* Exercise *
Only the stretch below from the line holding "直入跌去，如果说你总是聊天非" through the line holding "обстреленная птица... \" should be restated, word for word and with both ends included; pictures stay out.

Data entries
##############################
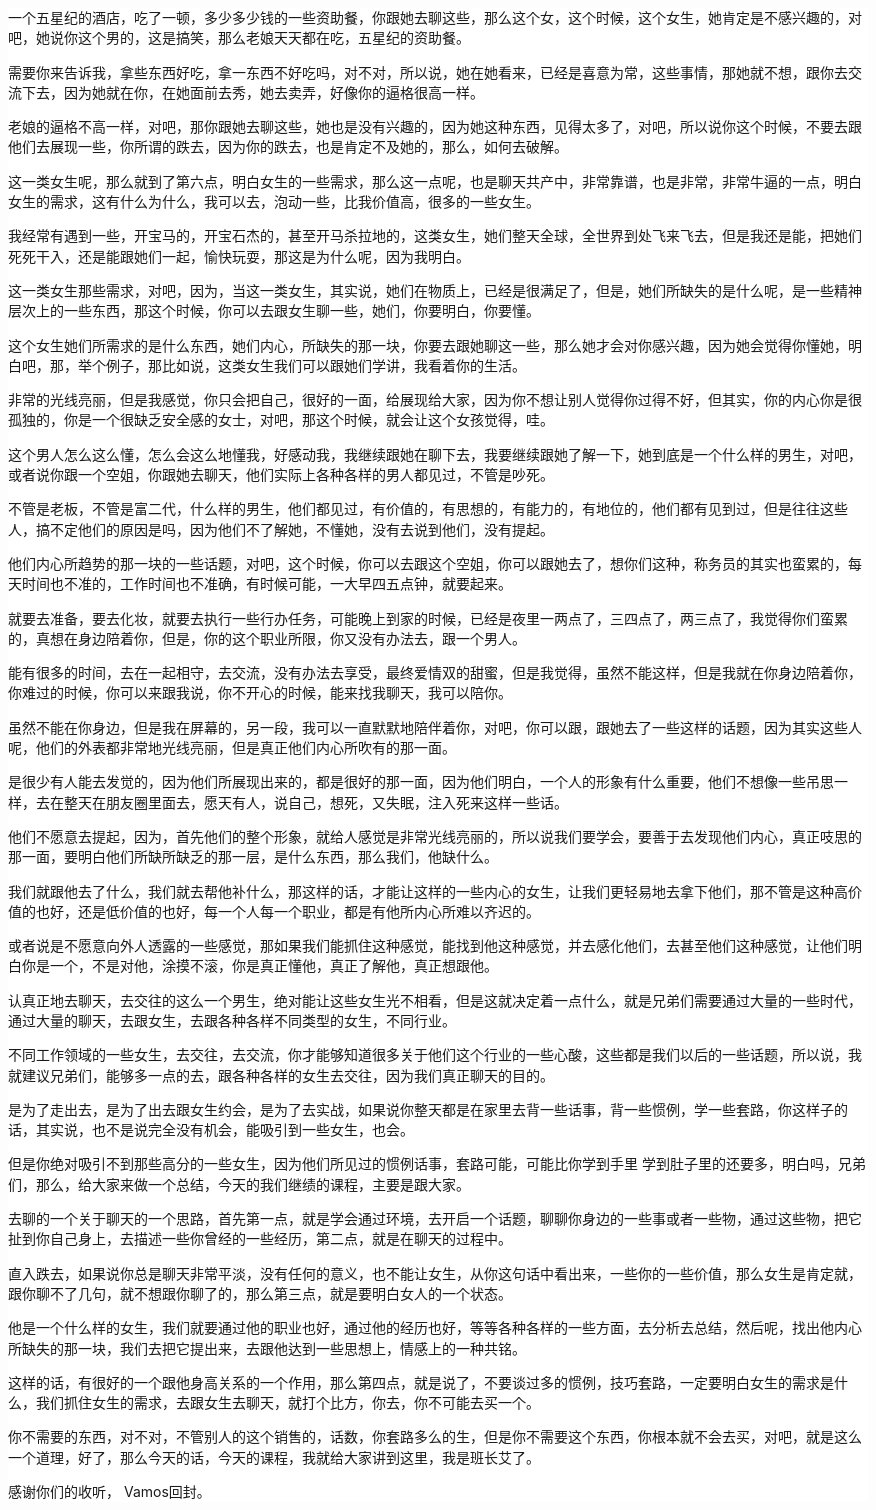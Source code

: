 一个五星纪的酒店，吃了一顿，多少多少钱的一些资助餐，你跟她去聊这些，那么这个女，这个时候，这个女生，她肯定是不感兴趣的，对吧，她说你这个男的，这是搞笑，那么老娘天天都在吃，五星纪的资助餐。

需要你来告诉我，拿些东西好吃，拿一东西不好吃吗，对不对，所以说，她在她看来，已经是喜意为常，这些事情，那她就不想，跟你去交流下去，因为她就在你，在她面前去秀，她去卖弄，好像你的逼格很高一样。

老娘的逼格不高一样，对吧，那你跟她去聊这些，她也是没有兴趣的，因为她这种东西，见得太多了，对吧，所以说你这个时候，不要去跟他们去展现一些，你所谓的跌去，因为你的跌去，也是肯定不及她的，那么，如何去破解。

这一类女生呢，那么就到了第六点，明白女生的一些需求，那么这一点呢，也是聊天共产中，非常靠谱，也是非常，非常牛逼的一点，明白女生的需求，这有什么为什么，我可以去，泡动一些，比我价值高，很多的一些女生。

我经常有遇到一些，开宝马的，开宝石杰的，甚至开马杀拉地的，这类女生，她们整天全球，全世界到处飞来飞去，但是我还是能，把她们死死干入，还是能跟她们一起，愉快玩耍，那这是为什么呢，因为我明白。

这一类女生那些需求，对吧，因为，当这一类女生，其实说，她们在物质上，已经是很满足了，但是，她们所缺失的是什么呢，是一些精神层次上的一些东西，那这个时候，你可以去跟女生聊一些，她们，你要明白，你要懂。

这个女生她们所需求的是什么东西，她们内心，所缺失的那一块，你要去跟她聊这一些，那么她才会对你感兴趣，因为她会觉得你懂她，明白吧，那，举个例子，那比如说，这类女生我们可以跟她们学讲，我看着你的生活。

非常的光线亮丽，但是我感觉，你只会把自己，很好的一面，给展现给大家，因为你不想让别人觉得你过得不好，但其实，你的内心你是很孤独的，你是一个很缺乏安全感的女士，对吧，那这个时候，就会让这个女孩觉得，哇。

这个男人怎么这么懂，怎么会这么地懂我，好感动我，我继续跟她在聊下去，我要继续跟她了解一下，她到底是一个什么样的男生，对吧，或者说你跟一个空姐，你跟她去聊天，他们实际上各种各样的男人都见过，不管是吵死。

不管是老板，不管是富二代，什么样的男生，他们都见过，有价值的，有思想的，有能力的，有地位的，他们都有见到过，但是往往这些人，搞不定他们的原因是吗，因为他们不了解她，不懂她，没有去说到他们，没有提起。

他们内心所趋势的那一块的一些话题，对吧，这个时候，你可以去跟这个空姐，你可以跟她去了，想你们这种，称务员的其实也蛮累的，每天时间也不准的，工作时间也不准确，有时候可能，一大早四五点钟，就要起来。

就要去准备，要去化妆，就要去执行一些行办任务，可能晚上到家的时候，已经是夜里一两点了，三四点了，两三点了，我觉得你们蛮累的，真想在身边陪着你，但是，你的这个职业所限，你又没有办法去，跟一个男人。

能有很多的时间，去在一起相守，去交流，没有办法去享受，最终爱情双的甜蜜，但是我觉得，虽然不能这样，但是我就在你身边陪着你，你难过的时候，你可以来跟我说，你不开心的时候，能来找我聊天，我可以陪你。

虽然不能在你身边，但是我在屏幕的，另一段，我可以一直默默地陪伴着你，对吧，你可以跟，跟她去了一些这样的话题，因为其实这些人呢，他们的外表都非常地光线亮丽，但是真正他们内心所吹有的那一面。

是很少有人能去发觉的，因为他们所展现出来的，都是很好的那一面，因为他们明白，一个人的形象有什么重要，他们不想像一些吊思一样，去在整天在朋友圈里面去，愿天有人，说自己，想死，又失眠，注入死来这样一些话。

他们不愿意去提起，因为，首先他们的整个形象，就给人感觉是非常光线亮丽的，所以说我们要学会，要善于去发现他们内心，真正吱思的那一面，要明白他们所缺所缺乏的那一层，是什么东西，那么我们，他缺什么。

我们就跟他去了什么，我们就去帮他补什么，那这样的话，才能让这样的一些内心的女生，让我们更轻易地去拿下他们，那不管是这种高价值的也好，还是低价值的也好，每一个人每一个职业，都是有他所内心所难以齐迟的。

或者说是不愿意向外人透露的一些感觉，那如果我们能抓住这种感觉，能找到他这种感觉，并去感化他们，去甚至他们这种感觉，让他们明白你是一个，不是对他，涂摸不滚，你是真正懂他，真正了解他，真正想跟他。

认真正地去聊天，去交往的这么一个男生，绝对能让这些女生光不相看，但是这就决定着一点什么，就是兄弟们需要通过大量的一些时代，通过大量的聊天，去跟女生，去跟各种各样不同类型的女生，不同行业。

不同工作领域的一些女生，去交往，去交流，你才能够知道很多关于他们这个行业的一些心酸，这些都是我们以后的一些话题，所以说，我就建议兄弟们，能够多一点的去，跟各种各样的女生去交往，因为我们真正聊天的目的。

是为了走出去，是为了出去跟女生约会，是为了去实战，如果说你整天都是在家里去背一些话事，背一些惯例，学一些套路，你这样子的话，其实说，也不是说完全没有机会，能吸引到一些女生，也会。

但是你绝对吸引不到那些高分的一些女生，因为他们所见过的惯例话事，套路可能，可能比你学到手里 学到肚子里的还要多，明白吗，兄弟们，那么，给大家来做一个总结，今天的我们继绩的课程，主要是跟大家。

去聊的一个关于聊天的一个思路，首先第一点，就是学会通过环境，去开启一个话题，聊聊你身边的一些事或者一些物，通过这些物，把它扯到你自己身上，去描述一些你曾经的一些经历，第二点，就是在聊天的过程中。

直入跌去，如果说你总是聊天非常平淡，没有任何的意义，也不能让女生，从你这句话中看出来，一些你的一些价值，那么女生是肯定就，跟你聊不了几句，就不想跟你聊了的，那么第三点，就是要明白女人的一个状态。

他是一个什么样的女生，我们就要通过他的职业也好，通过他的经历也好，等等各种各样的一些方面，去分析去总结，然后呢，找出他内心所缺失的那一块，我们去把它提出来，去跟他达到一些思想上，情感上的一种共铭。

这样的话，有很好的一个跟他身高关系的一个作用，那么第四点，就是说了，不要谈过多的惯例，技巧套路，一定要明白女生的需求是什么，我们抓住女生的需求，去跟女生去聊天，就打个比方，你去，你不可能去买一个。

你不需要的东西，对不对，不管别人的这个销售的，话数，你套路多么的生，但是你不需要这个东西，你根本就不会去买，对吧，就是这么一个道理，好了，那么今天的话，今天的课程，我就给大家讲到这里，我是班长艾了。

感谢你们的收听， Vamos回封。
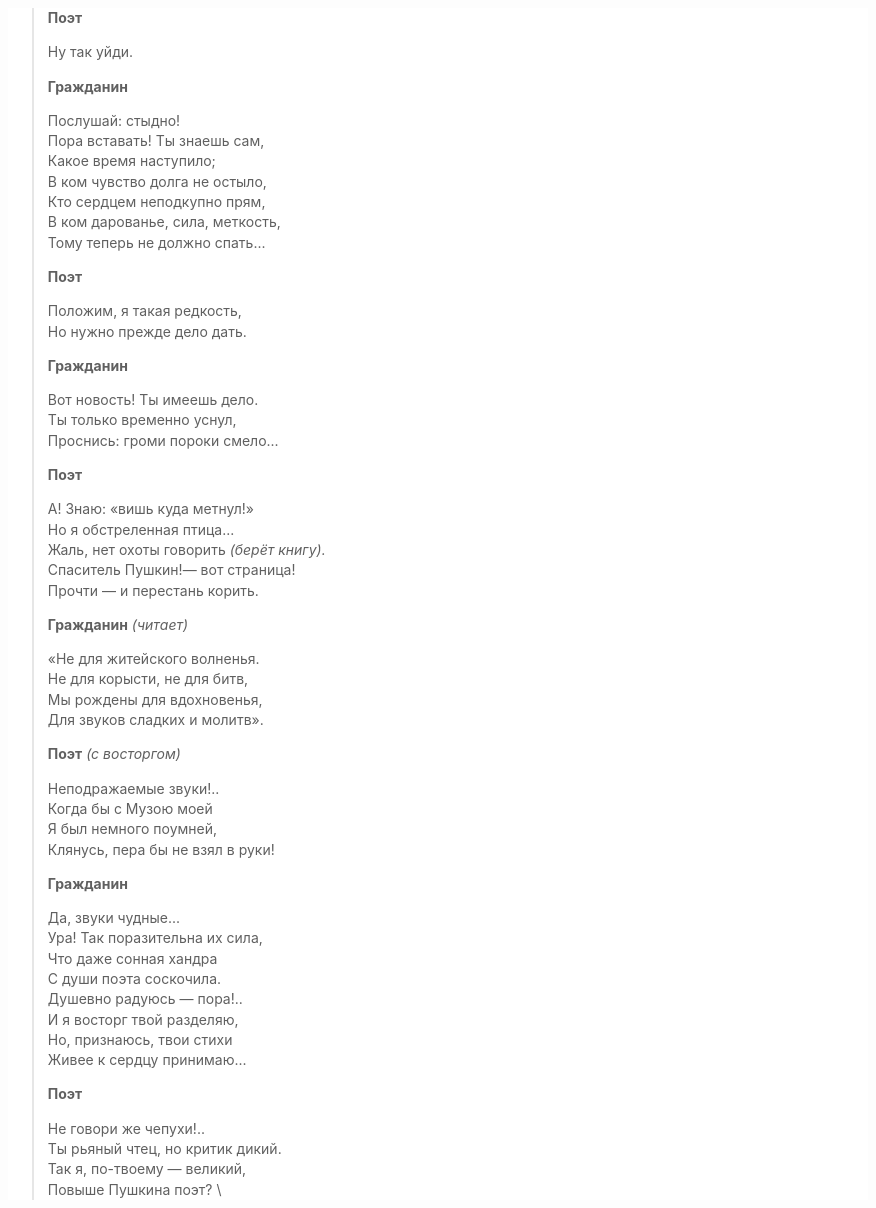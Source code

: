 > **Поэт**
>
> Ну так уйди.
>
> **Гражданин**
>
> Послушай: стыдно! \
> Пора вставать! Ты знаешь сам, \
> Какое время наступило; \
> В ком чувство долга не остыло, \
> Кто сердцем неподкупно прям, \
> В ком дарованье, сила, меткость, \
> Тому теперь не должно спать...
>
> **Поэт**
>
> Положим, я такая редкость, \
> Но нужно прежде дело дать.
>
> **Гражданин**
>
> Вот новость! Ты имеешь дело. \
> Ты только временно уснул, \
> Проснись: громи пороки смело...
>
> **Поэт**
>
> А! Знаю: «вишь куда метнул!» \
> Но я обстреленная птица... \
> Жаль, нет охоты говорить *(берёт книгу).* \
> Спаситель Пушкин!— вот страница! \
> Прочти — и перестань корить.
>
> **Гражданин** *(читает)*
>
> «Не для житейского волненья. \
> Не для корысти, не для битв, \
> Мы рождены для вдохновенья, \
> Для звуков сладких и молитв».
>
> **Поэт** *(с восторгом)*
>
> Неподражаемые звуки!.. \
> Когда бы с Музою моей \
> Я был немного поумней, \
> Клянусь, пера бы не взял в руки!
>
> **Гражданин**
>
> Да, звуки чудные... \
> Ура! Так поразительна их сила, \
> Что даже сонная хандра \
> С души поэта соскочила. \
> Душевно радуюсь — пора!.. \
> И я восторг твой разделяю, \
> Но, признаюсь, твои стихи \
> Живее к сердцу принимаю...
>
> **Поэт**
>
> Не говори же чепухи!.. \
> Ты рьяный чтец, но критик дикий. \
> Так я, по-твоему — великий, \
> Повыше Пушкина поэт? \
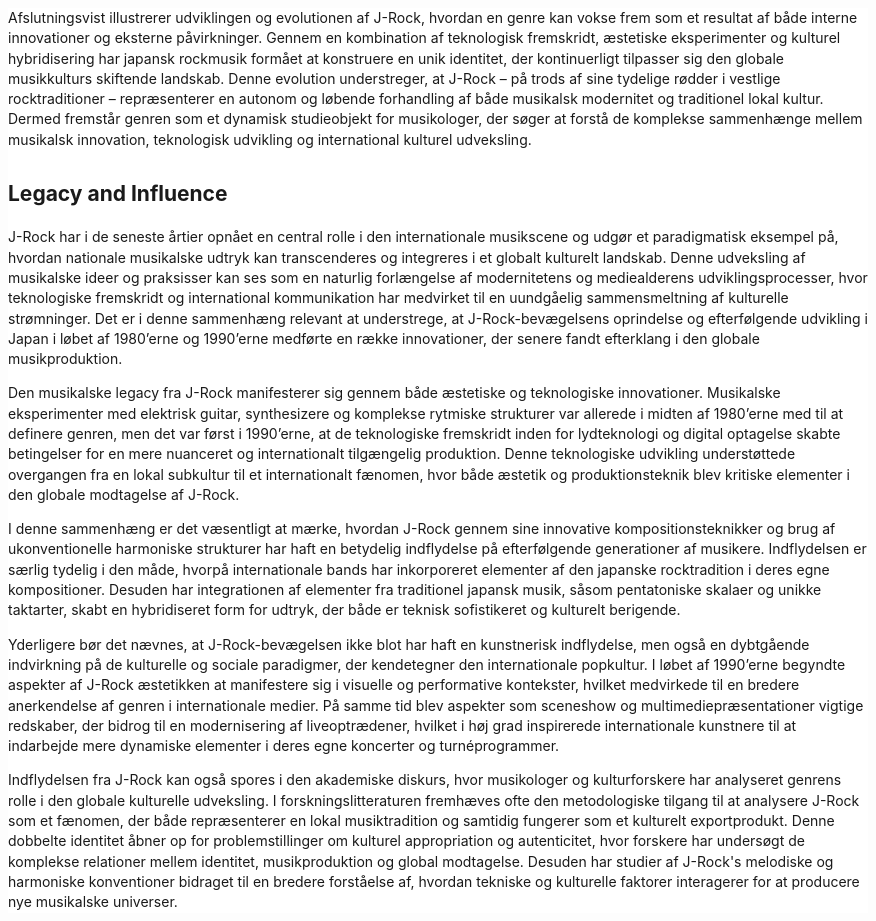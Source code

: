 Afslutningsvist illustrerer udviklingen og evolutionen af J-Rock, hvordan en genre kan vokse frem
som et resultat af både interne innovationer og eksterne påvirkninger. Gennem en kombination af
teknologisk fremskridt, æstetiske eksperimenter og kulturel hybridisering har japansk rockmusik
formået at konstruere en unik identitet, der kontinuerligt tilpasser sig den globale musikkulturs
skiftende landskab. Denne evolution understreger, at J-Rock – på trods af sine tydelige rødder i
vestlige rocktraditioner – repræsenterer en autonom og løbende forhandling af både musikalsk
modernitet og traditionel lokal kultur. Dermed fremstår genren som et dynamisk studieobjekt for
musikologer, der søger at forstå de komplekse sammenhænge mellem musikalsk innovation, teknologisk
udvikling og international kulturel udveksling.

## Legacy and Influence

J-Rock har i de seneste årtier opnået en central rolle i den internationale musikscene og udgør et
paradigmatisk eksempel på, hvordan nationale musikalske udtryk kan transcenderes og integreres i et
globalt kulturelt landskab. Denne udveksling af musikalske ideer og praksisser kan ses som en
naturlig forlængelse af modernitetens og mediealderens udviklingsprocesser, hvor teknologiske
fremskridt og international kommunikation har medvirket til en uundgåelig sammensmeltning af
kulturelle strømninger. Det er i denne sammenhæng relevant at understrege, at J-Rock-bevægelsens
oprindelse og efterfølgende udvikling i Japan i løbet af 1980’erne og 1990’erne medførte en række
innovationer, der senere fandt efterklang i den globale musikproduktion.

Den musikalske legacy fra J-Rock manifesterer sig gennem både æstetiske og teknologiske
innovationer. Musikalske eksperimenter med elektrisk guitar, synthesizere og komplekse rytmiske
strukturer var allerede i midten af 1980’erne med til at definere genren, men det var først i
1990’erne, at de teknologiske fremskridt inden for lydteknologi og digital optagelse skabte
betingelser for en mere nuanceret og internationalt tilgængelig produktion. Denne teknologiske
udvikling understøttede overgangen fra en lokal subkultur til et internationalt fænomen, hvor både
æstetik og produktionsteknik blev kritiske elementer i den globale modtagelse af J-Rock.

I denne sammenhæng er det væsentligt at mærke, hvordan J-Rock gennem sine innovative
kompositionsteknikker og brug af ukonventionelle harmoniske strukturer har haft en betydelig
indflydelse på efterfølgende generationer af musikere. Indflydelsen er særlig tydelig i den måde,
hvorpå internationale bands har inkorporeret elementer af den japanske rocktradition i deres egne
kompositioner. Desuden har integrationen af elementer fra traditionel japansk musik, såsom
pentatoniske skalaer og unikke taktarter, skabt en hybridiseret form for udtryk, der både er teknisk
sofistikeret og kulturelt berigende.

Yderligere bør det nævnes, at J-Rock-bevægelsen ikke blot har haft en kunstnerisk indflydelse, men
også en dybtgående indvirkning på de kulturelle og sociale paradigmer, der kendetegner den
internationale popkultur. I løbet af 1990’erne begyndte aspekter af J-Rock æstetikken at manifestere
sig i visuelle og performative kontekster, hvilket medvirkede til en bredere anerkendelse af genren
i internationale medier. På samme tid blev aspekter som sceneshow og multimediepræsentationer
vigtige redskaber, der bidrog til en modernisering af liveoptrædener, hvilket i høj grad inspirerede
internationale kunstnere til at indarbejde mere dynamiske elementer i deres egne koncerter og
turnéprogrammer.

Indflydelsen fra J-Rock kan også spores i den akademiske diskurs, hvor musikologer og kulturforskere
har analyseret genrens rolle i den globale kulturelle udveksling. I forskningslitteraturen fremhæves
ofte den metodologiske tilgang til at analysere J-Rock som et fænomen, der både repræsenterer en
lokal musiktradition og samtidig fungerer som et kulturelt exportprodukt. Denne dobbelte identitet
åbner op for problemstillinger om kulturel appropriation og autenticitet, hvor forskere har
undersøgt de komplekse relationer mellem identitet, musikproduktion og global modtagelse. Desuden
har studier af J-Rock's melodiske og harmoniske konventioner bidraget til en bredere forståelse af,
hvordan tekniske og kulturelle faktorer interagerer for at producere nye musikalske universer.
##############################
* Exercise result *
直入跌去，如果说你总是聊天非常平淡，没有任何的意义，也不能让女生，从你这句话中看出来，一些你的一些价值，那么女生是肯定就，跟你聊不了几句，就不想跟你聊了的，那么第三点，就是要明白女人的一个状态。

他是一个什么样的女生，我们就要通过他的职业也好，通过他的经历也好，等等各种各样的一些方面，去分析去总结，然后呢，找出他内心所缺失的那一块，我们去把它提出来，去跟他达到一些思想上，情感上的一种共铭。

这样的话，有很好的一个跟他身高关系的一个作用，那么第四点，就是说了，不要谈过多的惯例，技巧套路，一定要明白女生的需求是什么，我们抓住女生的需求，去跟女生去聊天，就打个比方，你去，你不可能去买一个。

你不需要的东西，对不对，不管别人的这个销售的，话数，你套路多么的生，但是你不需要这个东西，你根本就不会去买，对吧，就是这么一个道理，好了，那么今天的话，今天的课程，我就给大家讲到这里，我是班长艾了。

感谢你们的收听， Vamos回封。
Source code

: > **Поэт**
>
> Ну так уйди.
>
> **Гражданин**
>
> Послушай: стыдно! \
> Пора вставать! Ты знаешь сам, \
> Какое время наступило; \
> В ком чувство долга не остыло, \
> Кто сердцем неподкупно прям, \
> В ком дарованье, сила, меткость, \
> Тому теперь не должно спать...
>
> **Поэт**
>
> Положим, я такая редкость, \
> Но нужно прежде дело дать.
>
> **Гражданин**
>
> Вот новость! Ты имеешь дело. \
> Ты только временно уснул, \
> Проснись: громи пороки смело...
>
> **Поэт**
>
> А! Знаю: «вишь куда метнул!» \
> Но я обстреленная птица... \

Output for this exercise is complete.